Sie selbst könnte von der vermeinten Kollegin, denn sie ist ebenfalls Künstlerin, lernen, wie das Alter zu leben in: Vergessen und – vergessen zu sein. Dann schläft sie endlich.

Der faszinierende Blick? In der Wirklichkeit – in der die Reisende, Suchende, nicht zu Hause ist – hat sie ihn mit einer Seemannstochter von den Inseln so eindringlich gewechselt, eben mit Eleonore, die ihr etwas zu verkaufen gedachte. Die Mutter des Bootsführers Kostas. Aber das zieht sie nicht mal in Erwägung!

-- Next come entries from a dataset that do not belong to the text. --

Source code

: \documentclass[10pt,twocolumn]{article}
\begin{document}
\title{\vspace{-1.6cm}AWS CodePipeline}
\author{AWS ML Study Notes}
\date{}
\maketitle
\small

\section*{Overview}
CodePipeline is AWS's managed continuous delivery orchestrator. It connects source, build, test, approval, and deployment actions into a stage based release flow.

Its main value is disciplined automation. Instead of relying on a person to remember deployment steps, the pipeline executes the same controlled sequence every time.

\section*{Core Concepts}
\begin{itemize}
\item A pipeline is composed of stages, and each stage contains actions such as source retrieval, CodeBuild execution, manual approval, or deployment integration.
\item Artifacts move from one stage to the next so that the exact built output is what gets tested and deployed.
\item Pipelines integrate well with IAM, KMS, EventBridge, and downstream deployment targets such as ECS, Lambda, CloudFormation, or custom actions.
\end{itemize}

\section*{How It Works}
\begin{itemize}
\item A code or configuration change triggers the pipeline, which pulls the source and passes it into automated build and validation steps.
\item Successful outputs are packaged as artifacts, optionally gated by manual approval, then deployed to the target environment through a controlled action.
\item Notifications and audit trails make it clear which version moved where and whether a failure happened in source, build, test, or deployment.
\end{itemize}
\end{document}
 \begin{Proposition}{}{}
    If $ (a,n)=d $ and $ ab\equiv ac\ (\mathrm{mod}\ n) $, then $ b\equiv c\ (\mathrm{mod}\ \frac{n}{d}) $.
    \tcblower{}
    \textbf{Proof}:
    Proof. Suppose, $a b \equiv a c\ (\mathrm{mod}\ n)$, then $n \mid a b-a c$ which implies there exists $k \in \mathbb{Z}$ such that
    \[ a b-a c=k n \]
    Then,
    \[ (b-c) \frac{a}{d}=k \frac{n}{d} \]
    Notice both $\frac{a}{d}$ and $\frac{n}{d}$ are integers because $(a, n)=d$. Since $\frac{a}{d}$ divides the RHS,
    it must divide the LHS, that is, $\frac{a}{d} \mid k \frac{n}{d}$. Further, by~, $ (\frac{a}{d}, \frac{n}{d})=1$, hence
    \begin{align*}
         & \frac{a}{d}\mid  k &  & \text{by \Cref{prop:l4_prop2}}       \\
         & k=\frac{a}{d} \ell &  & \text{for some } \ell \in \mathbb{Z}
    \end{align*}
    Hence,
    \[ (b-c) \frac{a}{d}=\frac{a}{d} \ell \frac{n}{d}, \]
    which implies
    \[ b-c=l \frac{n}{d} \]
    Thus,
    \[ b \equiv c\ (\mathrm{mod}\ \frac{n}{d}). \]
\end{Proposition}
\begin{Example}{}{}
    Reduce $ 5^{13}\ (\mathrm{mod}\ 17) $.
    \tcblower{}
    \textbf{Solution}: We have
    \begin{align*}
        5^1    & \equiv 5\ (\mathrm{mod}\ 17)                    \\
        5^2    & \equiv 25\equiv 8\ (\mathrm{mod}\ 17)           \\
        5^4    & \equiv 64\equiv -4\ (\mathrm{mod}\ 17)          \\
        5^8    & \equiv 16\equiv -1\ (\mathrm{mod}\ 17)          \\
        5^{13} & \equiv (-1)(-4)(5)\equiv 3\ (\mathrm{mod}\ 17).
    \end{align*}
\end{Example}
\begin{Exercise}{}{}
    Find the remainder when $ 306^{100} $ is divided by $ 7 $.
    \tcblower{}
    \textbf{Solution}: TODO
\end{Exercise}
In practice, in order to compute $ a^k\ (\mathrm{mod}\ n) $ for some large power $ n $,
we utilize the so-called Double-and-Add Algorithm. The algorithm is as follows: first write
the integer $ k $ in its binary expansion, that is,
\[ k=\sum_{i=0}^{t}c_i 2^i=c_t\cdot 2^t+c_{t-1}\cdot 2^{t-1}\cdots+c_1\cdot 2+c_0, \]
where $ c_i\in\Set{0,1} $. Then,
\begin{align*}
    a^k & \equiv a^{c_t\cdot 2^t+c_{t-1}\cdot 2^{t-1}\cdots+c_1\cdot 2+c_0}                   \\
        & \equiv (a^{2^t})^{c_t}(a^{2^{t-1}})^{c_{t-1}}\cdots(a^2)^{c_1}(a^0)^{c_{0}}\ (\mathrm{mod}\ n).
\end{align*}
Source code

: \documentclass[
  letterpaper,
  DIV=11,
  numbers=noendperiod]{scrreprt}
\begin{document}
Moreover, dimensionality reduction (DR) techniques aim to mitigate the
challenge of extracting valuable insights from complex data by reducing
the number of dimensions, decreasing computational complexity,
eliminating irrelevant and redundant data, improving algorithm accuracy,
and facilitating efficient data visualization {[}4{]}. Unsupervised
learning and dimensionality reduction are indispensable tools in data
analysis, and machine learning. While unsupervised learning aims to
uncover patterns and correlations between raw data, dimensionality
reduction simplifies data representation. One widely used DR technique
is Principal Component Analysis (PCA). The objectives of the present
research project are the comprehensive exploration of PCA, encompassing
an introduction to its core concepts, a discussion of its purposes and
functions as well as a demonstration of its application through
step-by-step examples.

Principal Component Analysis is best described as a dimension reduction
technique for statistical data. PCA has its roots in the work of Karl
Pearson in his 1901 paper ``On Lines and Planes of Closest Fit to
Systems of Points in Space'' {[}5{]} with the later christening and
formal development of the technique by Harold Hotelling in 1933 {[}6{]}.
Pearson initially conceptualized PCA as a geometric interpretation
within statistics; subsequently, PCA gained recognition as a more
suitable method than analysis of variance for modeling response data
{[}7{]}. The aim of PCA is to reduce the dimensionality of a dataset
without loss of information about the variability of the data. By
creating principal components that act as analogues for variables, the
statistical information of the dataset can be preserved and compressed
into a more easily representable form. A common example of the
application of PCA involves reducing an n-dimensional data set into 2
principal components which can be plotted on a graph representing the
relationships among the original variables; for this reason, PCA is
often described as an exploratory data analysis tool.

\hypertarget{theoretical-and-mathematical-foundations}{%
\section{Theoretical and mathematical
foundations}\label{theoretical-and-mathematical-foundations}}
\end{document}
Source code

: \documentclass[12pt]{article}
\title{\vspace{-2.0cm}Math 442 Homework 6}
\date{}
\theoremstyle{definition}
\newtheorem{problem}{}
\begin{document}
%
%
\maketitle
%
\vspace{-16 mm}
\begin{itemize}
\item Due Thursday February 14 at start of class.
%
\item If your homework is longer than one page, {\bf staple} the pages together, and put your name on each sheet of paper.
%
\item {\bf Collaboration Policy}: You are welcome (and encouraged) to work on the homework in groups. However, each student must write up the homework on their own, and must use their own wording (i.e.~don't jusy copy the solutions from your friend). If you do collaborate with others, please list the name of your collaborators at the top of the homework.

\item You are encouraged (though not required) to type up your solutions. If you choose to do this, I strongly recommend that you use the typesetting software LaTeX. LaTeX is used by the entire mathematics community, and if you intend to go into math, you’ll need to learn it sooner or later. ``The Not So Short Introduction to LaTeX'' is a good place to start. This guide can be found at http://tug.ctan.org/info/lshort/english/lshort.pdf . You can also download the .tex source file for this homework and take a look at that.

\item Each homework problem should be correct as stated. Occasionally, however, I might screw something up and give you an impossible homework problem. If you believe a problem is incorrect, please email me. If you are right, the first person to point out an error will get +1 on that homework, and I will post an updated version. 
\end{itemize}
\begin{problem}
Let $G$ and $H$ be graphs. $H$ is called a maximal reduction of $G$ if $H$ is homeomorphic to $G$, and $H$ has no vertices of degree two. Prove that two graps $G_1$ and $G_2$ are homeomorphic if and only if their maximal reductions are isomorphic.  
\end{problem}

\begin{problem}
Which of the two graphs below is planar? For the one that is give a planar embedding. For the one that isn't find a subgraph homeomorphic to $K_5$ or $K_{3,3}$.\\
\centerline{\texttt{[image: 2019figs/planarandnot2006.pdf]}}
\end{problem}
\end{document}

Mutter Eleonore hat Sorgen. Seit heute morgen. In Nauplia, auf dem Peloponnes, ist ihre unverheiratete Schwester von dem einen Tag auf den anderen todkrank geworden. Eleonore kann sie nicht der Pflege von Nachbarinnen überlassen. Mit dem Jungen ist es aber schwierig; sie mag nicht, dass Kostas allein das Haus hütet. Seit er das Boot hat, entwischt er schon zu oft nach ihrem Gutdünken ihrer Aufsicht. Es gibt Fahrten mit Ausländerinnen, die allein zu ihm einsteigen. Mit einer jungen Amerikanerin war er mehrmals lange unterwegs. Das passt ihr gar nicht. Und er ist erst sechzehn.

Kostas pfeift. Wohl ist die Tante schwer krank und wird auch sicher sterben, aber bestimmt nicht heute. Noch ist er auf dem Boot, hat alles klar gemacht für eine Abfahrt. Dann steigt er aus. Von jemanden, der die lateinischen Buchstaben kennt, hat er in Englisch groß aufschreiben lassen: „Bootsfahrt! Fragen Sie nach im Laden gegenüber.“ Ein roter Pfeil weist dorthin. Er muss im Geschäft Wache halten. Die Mutter ist zur Tante. Wenn die junge Amerikanerin kommt, wird er schließen. Wird sie heute kommen? Kann aber sein, dass sie ihren „Kursus“ gibt, die genauen Stunden an denen sie Touristen unterrichtet, hat sie ihm verschwiegen. Ihr Kommen soll immer eine Überraschung bleiben. Sie sind zusammen schon weit weg gewesen. Sie hat ihm das antike Theater von Epidauros gezeigt.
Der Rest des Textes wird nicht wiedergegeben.